Alguns linguistas sublinham que a linguagem é uma ferramenta cultural, inventada ao longo da nossa História. No fundo, o uso da linguagem será como a roda: uma vez inventada, tornou-se tão útil que ninguém a dispensa. Mas não nascemos − segundo esta perspectiva − com algum tipo de mecanismo linguístico impresso no cérebro.
Outros linguistas sublinham o carácter biológico da linguagem: temos aparelhos fonadores e cérebros adaptados ao uso da linguagem − as nossas gargantas seriam diferentes se não fosse a necessidade de falar. Isto, claro, não significa que as línguas não sejam artefactos culturais − mas usam um mecanismo biológico (o aparelho fonador e uma peculiar arquitectura do cérebro) partilhado por todos os humanos.
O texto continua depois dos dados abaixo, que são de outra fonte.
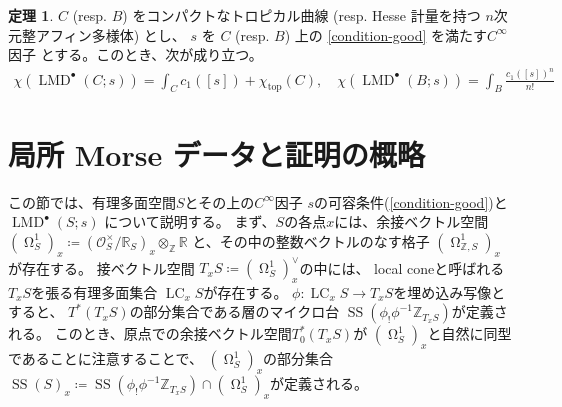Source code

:\documentclass[uplatex,dvipdfmx,12pt]{jsarticle}
\numberwithin{equation}{section}
\theoremstyle{definition}
\newtheorem{theorem}{定理}[section]
\newcommand{\deq}{\coloneqq}
\newcommand{\opn}[1]{\operatorname{#1}}
\newcommand{\beforesection}{\vspace{-15pt}}
\newcommand{\aftersection}{\vspace{-8pt}}
\DeclareMathOperator{\tform}{\Omega}
\begin{document}
\begin{theorem} \label{theorem-main}
$C$ (resp. $B$) をコンパクトなトロピカル曲線 (resp. Hesse 計量を持つ
$n$次元整アフィン多様体) とし、
$s$ を $C$ (resp. $B$) 上の
\cref{condition-good} を満たす$C^{\infty}$因子 
とする。このとき、次が成り立つ。
\begin{align}
\chi(\opn{LMD}^{\bullet}(C;s))=\int_C c_1([s])+
\chi_{\opn{top}}(C), \quad
\chi(\opn{LMD}^{\bullet}(B;s))=\int_B \frac{c_1([s])^n}{n!}
\end{align}
\end{theorem}

\beforesection

\section{局所 Morse データと証明の概略}

\aftersection

この節では、有理多面空間$S$とその上の$C^{\infty}$因子
$s$の可容条件(\cref{condition-good})と 
$\opn{LMD}^{\bullet}(S;s)$ について説明する。
まず、$S$の各点$x$には、余接ベクトル空間
$(\tform^{1}_{S})_x\deq
(\mathcal{O}_S^{\times}/\mathbb{R}_S)_x
\otimes_{\mathbb{Z}}\mathbb{R}$
と、その中の整数ベクトルのなす格子
$(\tform^{1}_{\mathbb{Z},S})_x$が存在する。
接ベクトル空間
$T_x S\deq(\tform^{1}_{S})_x^{\vee}$の中には、
local coneと呼ばれる
$T_xS$を張る有理多面集合
$\opn{LC}_x S$が存在する。
$\phi \colon \opn{LC}_x S\to T_x S$を埋め込み写像とすると、
$T^{*}(T_xS)$の部分集合である層のマイクロ台
$\opn{SS}(\phi_!\phi^{-1}\mathbb{Z}_{T_xS})$が定義される。
このとき、原点での余接ベクトル空間$T^{*}_0(T_xS)$が
$(\tform_S^{1})_x$と自然に同型であることに注意することで、
$(\tform_S^{1})_x$の部分集合
$\opn{SS}(S)_x\deq \opn{SS}(\phi_!\phi^{-1}\mathbb{Z}_{T_xS})
\cap (\tform_S^{1})_x$が定義される。
\end{document}
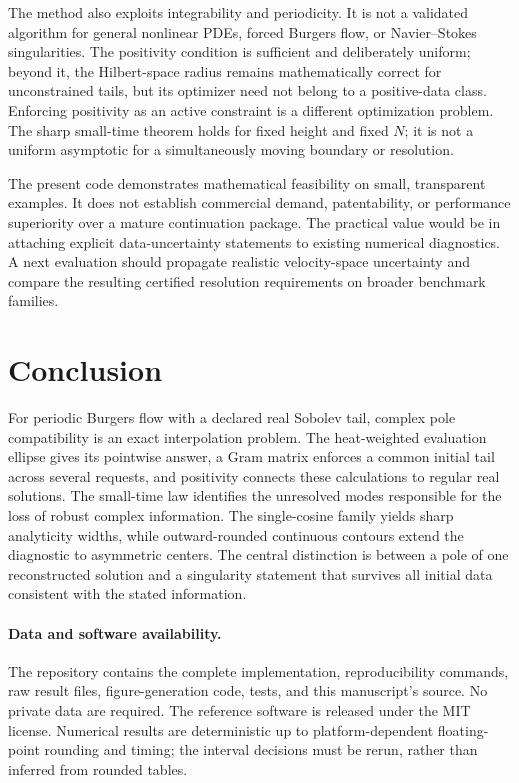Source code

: \documentclass[11pt]{article}
\begin{document}
The method also exploits integrability and periodicity. It is not a validated algorithm for general nonlinear PDEs, forced Burgers flow, or Navier--Stokes singularities. The positivity condition is sufficient and deliberately uniform; beyond it, the Hilbert-space radius remains mathematically correct for unconstrained tails, but its optimizer need not belong to a positive-data class. Enforcing positivity as an active constraint is a different optimization problem. The sharp small-time theorem holds for fixed height and fixed $N$; it is not a uniform asymptotic for a simultaneously moving boundary or resolution.

The present code demonstrates mathematical feasibility on small, transparent examples. It does not establish commercial demand, patentability, or performance superiority over a mature continuation package. The practical value would be in attaching explicit data-uncertainty statements to existing numerical diagnostics. A next evaluation should propagate realistic velocity-space uncertainty and compare the resulting certified resolution requirements on broader benchmark families.

\section{Conclusion}
For periodic Burgers flow with a declared real Sobolev tail, complex pole compatibility is an exact interpolation problem. The heat-weighted evaluation ellipse gives its pointwise answer, a Gram matrix enforces a common initial tail across several requests, and positivity connects these calculations to regular real solutions. The small-time law identifies the unresolved modes responsible for the loss of robust complex information. The single-cosine family yields sharp analyticity widths, while outward-rounded continuous contours extend the diagnostic to asymmetric centers. The central distinction is between a pole of one reconstructed solution and a singularity statement that survives all initial data consistent with the stated information.

\paragraph{Data and software availability.}
The repository contains the complete implementation, reproducibility commands, raw result files, figure-generation code, tests, and this manuscript's source. No private data are required. The reference software is released under the MIT license. Numerical results are deterministic up to platform-dependent floating-point rounding and timing; the interval decisions must be rerun, rather than inferred from rounded tables.
\end{document}
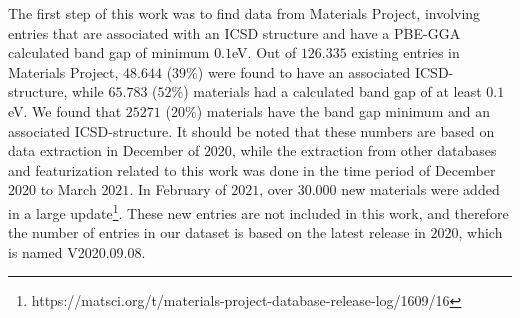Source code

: \begin{comment}
\section{Time of extraction and featurization}

The initial thought behind

\begin{table}[!ht]
\centering
\caption{}
\label{tab:timing-extraction}
\noindent\makebox[\textwidth]{
\begin{tabular}{M{3.0cm} M{4.0cm} M{4.0cm}}
  \hline
  \hline
  Database & Extraction period & Estimated time usage  \\
  \hline
  Materials Project & December $2020$ & $5$ min \\
  Citrine Informatics & December $2020$ & $2$ min  \\
  OQMD & December $2020$ & $3$ min \\
  AFLOW & January $2020$ - February $2021$ & $17$ days \\
  AFLOW-ML & January $2020$ - February $2021$ & $16$ days \\
  JARVIS-DFT & January $2020$ & $5$ min \\
  \hline
  \hline
\end{tabular}
}
\end{table}

\end{comment}
The first step of this work was to find data from Materials Project, involving entries that are associated with an ICSD structure and have a PBE-GGA calculated band gap of minimum $0.1$eV. Out of $126.335$ existing entries in Materials Project, $48.644$ ($39\%$) were found to have an associated ICSD-structure, while $65.783$ ($52\%$) materials had a calculated band gap of at least $0.1$eV. We found that $25271$ ($20\%$) materials have the band gap minimum and an associated ICSD-structure. It should be noted that these numbers are based on data extraction in December of $2020$, while the extraction from other databases and featurization related to this work was done in the time period of December $2020$ to March $2021$. In February of $2021$, over $30.000$ new materials were added in a large update\footnote{https://matsci.org/t/materials-project-database-release-log/1609/16}. These new entries are not included in this work, and therefore the number of entries in our dataset is based on the latest release in $2020$, which is named V2020.09.08.%

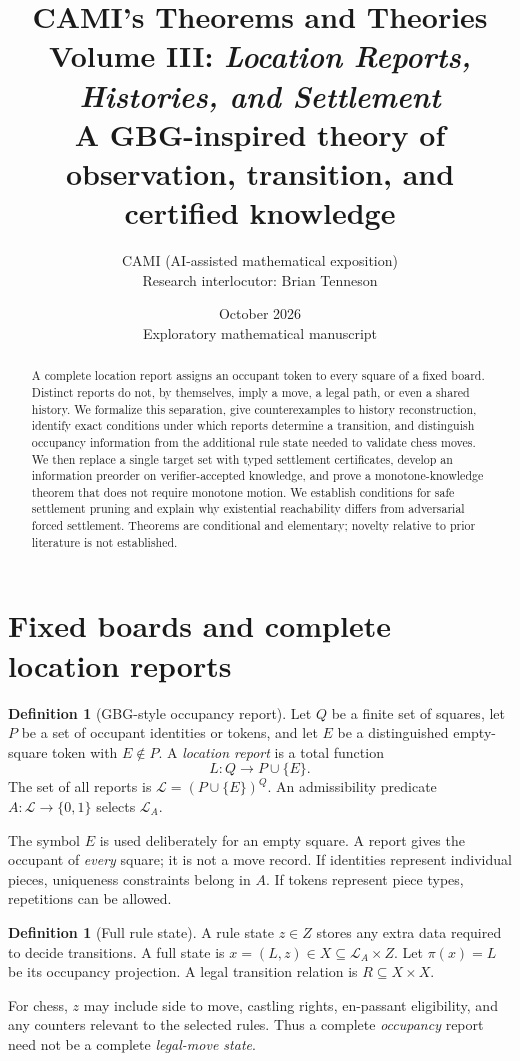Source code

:\documentclass[11pt]{article}
\title{\textbf{CAMI's Theorems and Theories}\\[5pt]
Volume III: \emph{Location Reports, Histories, and Settlement}\\[3pt]
\large A GBG-inspired theory of observation, transition, and certified knowledge}
\author{CAMI (AI-assisted mathematical exposition)\\Research interlocutor: Brian Tenneson}
\date{October 2026\\Exploratory mathematical manuscript}
\theoremstyle{definition}
\newtheorem{definition}[theorem]{Definition}
\begin{document}
\maketitle
\begin{abstract}
A complete location report assigns an occupant token to every square of a fixed board. Distinct reports do not, by themselves, imply a move, a legal path, or even a shared history. We formalize this separation, give counterexamples to history reconstruction, identify exact conditions under which reports determine a transition, and distinguish occupancy information from the additional rule state needed to validate chess moves. We then replace a single target set with typed settlement certificates, develop an information preorder on verifier-accepted knowledge, and prove a monotone-knowledge theorem that does not require monotone motion. We establish conditions for safe settlement pruning and explain why existential reachability differs from adversarial forced settlement. Theorems are conditional and elementary; novelty relative to prior literature is not established.
\end{abstract}
\tableofcontents

\section{Fixed boards and complete location reports}
\begin{definition}[GBG-style occupancy report]
Let $Q$ be a finite set of squares, let $P$ be a set of occupant identities or tokens, and let $E$ be a distinguished empty-square token with $E\notin P$. A \emph{location report} is a total function
\[
L:Q\longrightarrow P\cup\{E\}.
\]
The set of all reports is $\mathcal L=(P\cup\{E\})^Q$. An admissibility predicate $A:\mathcal L\to\{0,1\}$ selects $\mathcal L_A$.
\end{definition}
The symbol $E$ is used deliberately for an empty square. A report gives the occupant of \emph{every} square; it is not a move record. If identities represent individual pieces, uniqueness constraints belong in $A$. If tokens represent piece types, repetitions can be allowed.
\begin{definition}[Full rule state]
A rule state $z\in Z$ stores any extra data required to decide transitions. A full state is $x=(L,z)\in X\subseteq\mathcal L_A\times Z$. Let $\pi(x)=L$ be its occupancy projection. A legal transition relation is $R\subseteq X\times X$.
\end{definition}
For chess, $z$ may include side to move, castling rights, en-passant eligibility, and any counters relevant to the selected rules. Thus a complete \emph{occupancy} report need not be a complete \emph{legal-move state}.
\end{document}
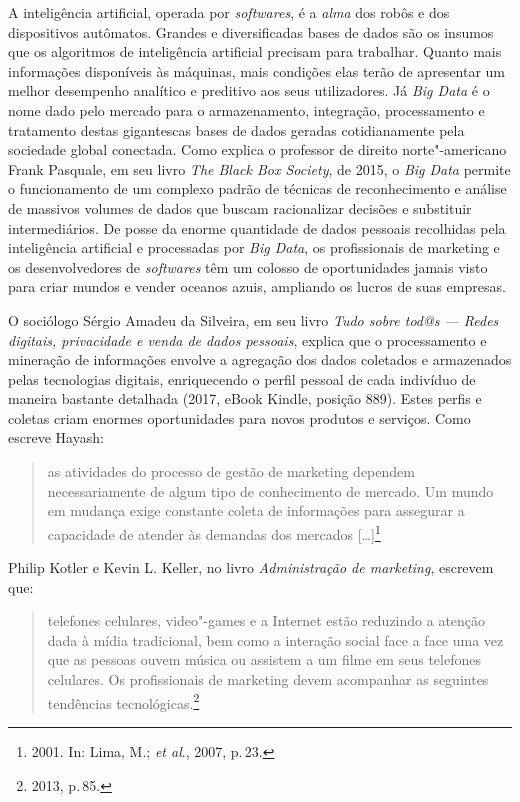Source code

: A inteligência artificial, operada por \emph{softwares}, é a \emph{alma}
dos robôs e dos dispositivos autômatos. Grandes e diversificadas bases
de dados são os insumos que os algoritmos de inteligência artificial
precisam para trabalhar. Quanto mais informações disponíveis às
máquinas, mais condições elas terão de apresentar um melhor desempenho
analítico e preditivo aos seus utilizadores. Já \emph{Big Data} é o nome
dado pelo mercado para o armazenamento, integração, processamento e
tratamento destas gigantescas bases de dados geradas cotidianamente pela
sociedade global conectada. Como explica o professor de direito
norte"-americano Frank Pasquale, em seu livro \emph{The Black Box
Society}, de 2015, o \emph{Big Data} permite o funcionamento de um
complexo padrão de técnicas de reconhecimento e análise de massivos
volumes de dados que buscam racionalizar decisões e substituir
intermediários. De posse da enorme quantidade de dados pessoais
recolhidas pela inteligência artificial e processadas por \emph{Big
Data}, os profissionais de marketing e os desenvolvedores de \emph{softwares}
têm um colosso de oportunidades jamais visto para criar mundos e vender
oceanos azuis, ampliando os lucros de suas empresas.

O sociólogo Sérgio Amadeu da Silveira, em seu livro \emph{Tudo sobre tod@s --- Redes digitais, privacidade e venda
de dados pessoais}, explica que o processamento e mineração de
informações envolve a agregação dos dados coletados e armazenados pelas
tecnologias digitais, enriquecendo o perfil pessoal de cada indivíduo de
maneira bastante detalhada (2017, eBook Kindle, posição 889). Estes
perfis e coletas criam enormes oportunidades para novos produtos e
serviços. Como escreve Hayash:

\begin{quote}
as atividades do processo de gestão de marketing dependem necessariamente de algum tipo de conhecimento de mercado. Um mundo em mudança exige constante coleta de
informações para assegurar a capacidade de atender às demandas dos
mercados {[}\ldots{}{]}\footnote{2001. In: Lima, M.; \emph{et al}., 2007, p.\,23.}
\end{quote}

Philip Kotler e Kevin L. Keller, no livro \emph{Administração de
marketing}, escrevem que:

\begin{quote}
telefones celulares, video"-games e a Internet estão reduzindo a
atenção dada à mídia tradicional, bem como a interação social face a
face uma vez que as pessoas ouvem música ou assistem a um filme em seus
telefones celulares. Os profissionais de marketing devem acompanhar as
seguintes tendências tecnológicas.\footnote{2013, p.\,85.}
\end{quote}

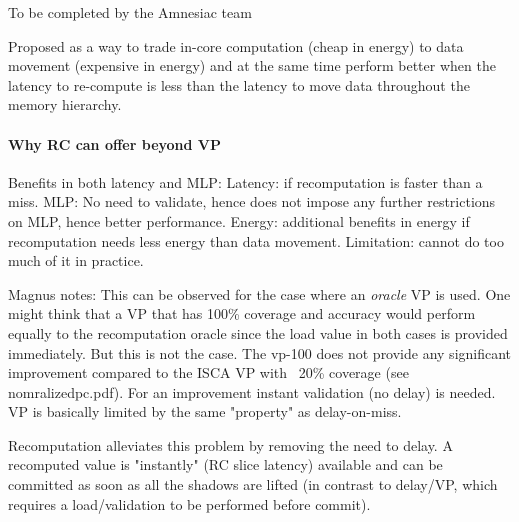{\color{red} To be completed by the Amnesiac team}

{\color{blue} Proposed as a way to trade in-core computation (cheap in energy) to data movement (expensive in energy) and at the same time perform better when the latency to re-compute is less than the latency to move data throughout the memory hierarchy.
\paragraph{Why RC can offer beyond VP}
Benefits in both latency and MLP: Latency: if recomputation is faster than a miss. MLP: No need to validate, hence does not impose any further restrictions on MLP, hence better performance. Energy: additional benefits in energy if recomputation needs less energy than data movement. Limitation: cannot do too much of it in practice. }

{\color{red} Magnus notes:
This can be observed for the case where an \emph{oracle} VP is used. One might think that a VP that has 100\% coverage and accuracy would perform equally to the recomputation oracle since the load value in both cases is provided immediately. But this is not the case. The vp-100 does not provide any significant improvement compared to the ISCA VP with ~20\% coverage (see nomralizedpc.pdf). For an improvement instant validation (no delay) is needed. VP is basically limited by the same "property" as delay-on-miss.

Recomputation alleviates this problem by removing the need to delay. A recomputed value is "instantly" (RC slice latency) available and can be committed as soon as all the shadows are lifted (in contrast to delay/VP, which requires a load/validation to be performed before commit).
}



 
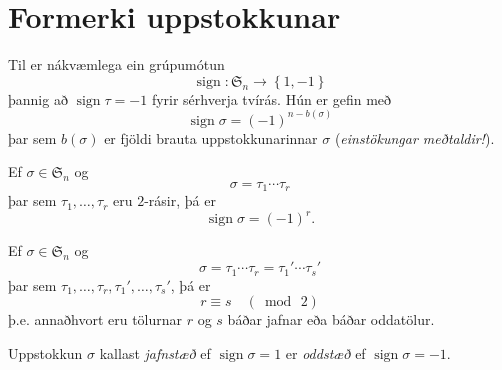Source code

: \documentclass[a4paper,icelandic,11pt]{book}
\theoremstyle{plain}
\DeclareMathOperator{\sign}{sign} %
\begin{document}
\section{Formerki uppstokkunar}
\begin{setn}\label{setn:signum}
  Til er nákvæmlega ein grúpumótun
 \[
 \sign: \mathfrak S_n\to \left\{ 1,-1 \right\}
 \]
 þannig að $\sign\tau = -1$ fyrir sérhverja tvírás. Hún er gefin með
 \[
 \sign\sigma = (-1)^{n-b(\sigma)}
 \]
 þar sem $b(\sigma)$ er fjöldi brauta uppstokkunarinnar $\sigma$
 (\emph{einstökungar meðtaldir!}).
\end{setn}
\begin{fylgisetn}\label{fylgisetn:signum_1}
  Ef $\sigma\in\mathfrak S_n$ og 
 \[
 \sigma = \tau_1\cdots \tau_r
 \]
 þar sem $\tau_1,\dots,\tau_r$ eru $2$-rásir, þá er 
\[
\sign\sigma = \left( -1 \right)^r.
\]
\end{fylgisetn}
\begin{fylgisetn}\label{fylgisetn:signum_2}
  Ef $\sigma\in\mathfrak S_n$ og\[
  \sigma = \tau_1\cdots \tau_r = \tau_1'\cdots \tau_s'
  \]
  þar sem $\tau_1,\dots,\tau_r,\tau_1',\dots,\tau_s'$, þá er
 \[
 r \equiv s \quad (\bmod \,2)
 \]
 þ.e. annaðhvort eru tölurnar $r$ og $s$ báðar jafnar eða báðar oddatölur.
\end{fylgisetn}
\begin{skilgr}
  Uppstokkun $\sigma$ kallast \emph{jafnstæð}
  ef $\sign\sigma = 1$ er \emph{oddstæð}
  ef $\sign\sigma = -1$.
\end{skilgr}
\end{document}
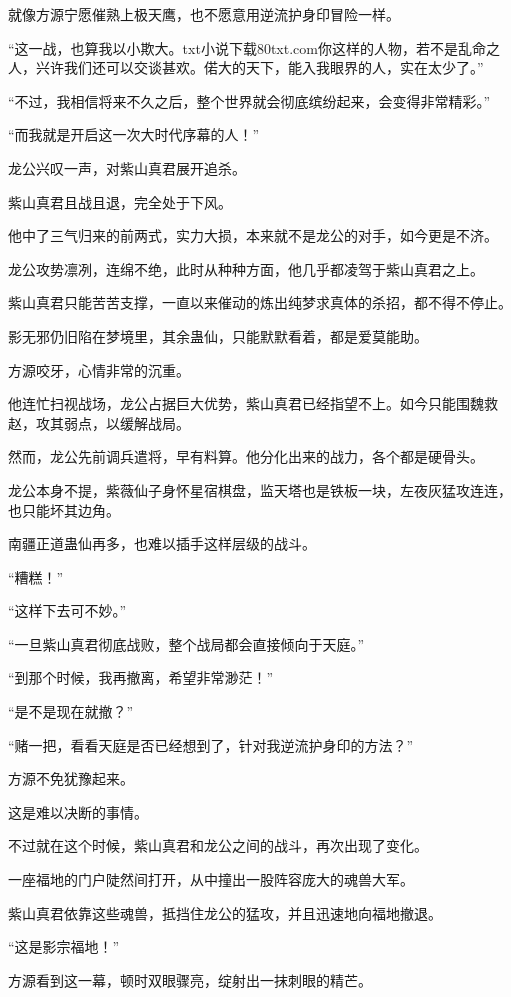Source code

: \begin{this_body}
就像方源宁愿催熟上极天鹰，也不愿意用逆流护身印冒险一样。

“这一战，也算我以小欺大。txt小说下载80txt.com你这样的人物，若不是乱命之人，兴许我们还可以交谈甚欢。偌大的天下，能入我眼界的人，实在太少了。”

“不过，我相信将来不久之后，整个世界就会彻底缤纷起来，会变得非常精彩。”

“而我就是开启这一次大时代序幕的人！”

龙公兴叹一声，对紫山真君展开追杀。

紫山真君且战且退，完全处于下风。

他中了三气归来的前两式，实力大损，本来就不是龙公的对手，如今更是不济。

龙公攻势凛冽，连绵不绝，此时从种种方面，他几乎都凌驾于紫山真君之上。

紫山真君只能苦苦支撑，一直以来催动的炼出纯梦求真体的杀招，都不得不停止。

影无邪仍旧陷在梦境里，其余蛊仙，只能默默看着，都是爱莫能助。

方源咬牙，心情非常的沉重。

他连忙扫视战场，龙公占据巨大优势，紫山真君已经指望不上。如今只能围魏救赵，攻其弱点，以缓解战局。

然而，龙公先前调兵遣将，早有料算。他分化出来的战力，各个都是硬骨头。

龙公本身不提，紫薇仙子身怀星宿棋盘，监天塔也是铁板一块，左夜灰猛攻连连，也只能坏其边角。

南疆正道蛊仙再多，也难以插手这样层级的战斗。

“糟糕！”

“这样下去可不妙。”

“一旦紫山真君彻底战败，整个战局都会直接倾向于天庭。”

“到那个时候，我再撤离，希望非常渺茫！”

“是不是现在就撤？”

“赌一把，看看天庭是否已经想到了，针对我逆流护身印的方法？”

方源不免犹豫起来。

这是难以决断的事情。

不过就在这个时候，紫山真君和龙公之间的战斗，再次出现了变化。

一座福地的门户陡然间打开，从中撞出一股阵容庞大的魂兽大军。

紫山真君依靠这些魂兽，抵挡住龙公的猛攻，并且迅速地向福地撤退。

“这是影宗福地！”

方源看到这一幕，顿时双眼骤亮，绽射出一抹刺眼的精芒。


\end{this_body}
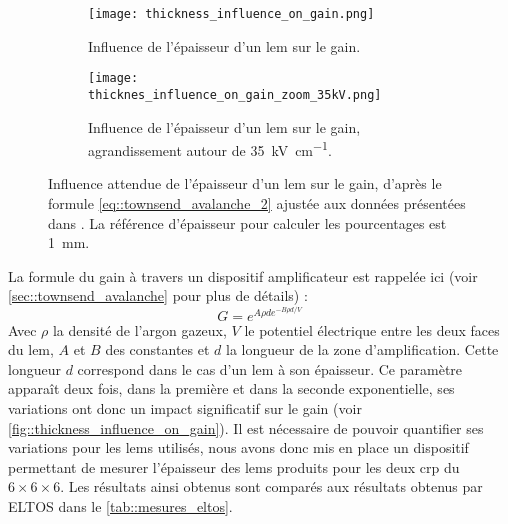                 \begin{figure}[htbp]
                    \begin{subfigure}[t]{0.48\textwidth}
                        \texttt{[image: thickness\_influence\_on\_gain.png]}
                        \caption{Influence de l'épaisseur d'un \gls{lem} sur le gain.}
                    \end{subfigure}
                    \hfill
                    \begin{subfigure}[t]{0.48\textwidth}
                        \texttt{[image: thicknes\_influence\_on\_gain\_zoom\_35kV.png]}
                        \caption{Influence de l'épaisseur d'un \gls{lem} sur le gain, agrandissement autour de \SI{35}{\kilo\volt\per\centi\meter}.}
                    \end{subfigure}
                    \caption[Influence de l'épaisseur d'un \gls{lem} sur le gain.]{Influence attendue de l'épaisseur d'un \gls{lem} sur le gain, d'après le formule \eqref{eq::townsend_avalanche_2} ajustée aux données présentées dans \cite{Cantini2014}. La référence d'épaisseur pour calculer les pourcentages est \SI{1}{\milli\meter}.}
                    \label{fig::thickness_influence_on_gain}
                \end{figure}
            
                La formule du gain à travers un dispositif amplificateur est rappelée ici (voir \autoref{sec::townsend_avalanche} pour plus de détails) :
                \begin{equation}\label{eq::townsend_avalanche_2}
                    G = e^{A\rho d e^{-B\rho d/V}}
                \end{equation}
                Avec $\rho$ la densité de l'argon gazeux, $V$ le potentiel électrique entre les deux faces du \gls{lem}, $A$ et $B$ des constantes et $d$ la longueur de la zone d'amplification. Cette longueur $d$ correspond dans le cas d'un \gls{lem} à son épaisseur. Ce paramètre apparaît deux fois, dans la première et dans la seconde exponentielle, ses variations ont donc un impact significatif sur le gain (voir \autoref{fig::thickness_influence_on_gain}). Il est nécessaire de pouvoir quantifier ses variations pour les \glspl{lem} utilisés, nous avons donc mis en place un dispositif permettant de mesurer l'épaisseur des \glspl{lem} produits pour les deux \gls{crp} du $6\times6\times6$. Les résultats ainsi obtenus sont comparés aux résultats obtenus par ELTOS dans le \autoref{tab::mesures_eltos}.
Esta capacidade linguística será fruto de uma mutação genética particular, que se espalhou pela espécie.
Sem pretender resolver um debate que irá continuar por muitas e boas décadas, a linguagem humana parece ser um facto cultural e biológico. Pelo menos, parece que os diferentes idiomas são transmitidos culturalmente, mas todos os seres humanos têm cérebros e bocas biologicamente preparados para falar.
O corpo humano e o cérebro humano evoluíram para se adaptar a esta nova necessidade: a de saber lidar com este fenómeno colectivo que é a linguagem. Com um cérebro adaptado a usar a linguagem, a linguagem ganhou cada vez mais sofisticação e importância. A garganta e a boca também se adaptaram à nova realidade, permitindo criar mais sons, com mais clareza. O cérebro e os órgãos do aparelho fonador co-evoluíram com a linguagem5. Cada novo ser humano que nascia aprendia de forma fácil e rápida a falar a língua da sua tribo. Aprender a falar é tão natural, para nós, como aprender a andar. Absorvemos a língua ou as línguas que encontramos à volta6. Na verdade, nós ensinamos, mesmo sem querer. Temos técnicas, quase inconscientes, para ensinar a falar − e as crianças aprendem.
A linguagem é um excesso criado pela extraordinária inteligência surgida de uma corrida ao armamento cerebral. É um excesso que nos dá a poesia, as histórias, a imaginação, a ciência. Esse excesso está também na música, na dança, nas pinturas, está na cultura de que a linguagem é uma das mais esplendorosas manifestações. Como no caso da criação das árvores, as guerras ao armamento, na natureza, são bem capazes de criar beleza.
O texto acima é um excerto do capítulo 4 («2 000 000 a. C. | A origem das línguas») do livro História do Português desde o Big Bang (Guerra e Paz, 2021).
1 Para um resumo do que se sabe sobre a linguagem animal e a sua comparação com a linguagem humana, veja-se o capítulo «Do animals communicate using a language?», de Stephen R. Anderson, no livro Questions about Language, organizado por Laurie Bauer e Andreea S. Calude.
2 Talvez todas as espécies julguem o seu sistema de comunicação especial; não temos remédio que não seja fazer o mesmo.
3 Basta pensar que, em português, não precisamos de usar o futuro para falar do futuro. Se eu disser «Amanhã falo com ele.», estou a falar do futuro sem usar o tempo verbal do futuro. Aliás, esse tempo verbal é relativamente raro na oralidade.
4 Ou seja, essa língua primordial imaginada teria uma ordem OVS (objecto, verbo, sujeito). O português é uma língua SVO (sujeito, verbo, objecto).
5 Um livro famoso, embora já um pouco desactualizado, em que esta co-evolução foi descrita é The Symbolic Species: The Co-Evolution of Language and the Brain, de Terrence W. Deacon.
6 Pensemos numa criança que passa os dias entre adultos que falam. Também aprenderá a falar… Se deixarmos a mesma criança sozinha com livro, não aprende a ler sem ajuda. É um esforço diferente: a linguagem é natural ao ser humano. A escrita é uma aprendizagem diferente, um esforço consciente, que aproveita de outra maneira as capacidades linguísticas do ser humano. Havemos de lá chegar.
Texto publicado no blogue Certas Palavras, em 29 de setembro de 2021. Mantém-se a ortografia de 1945, que é a adotada no original.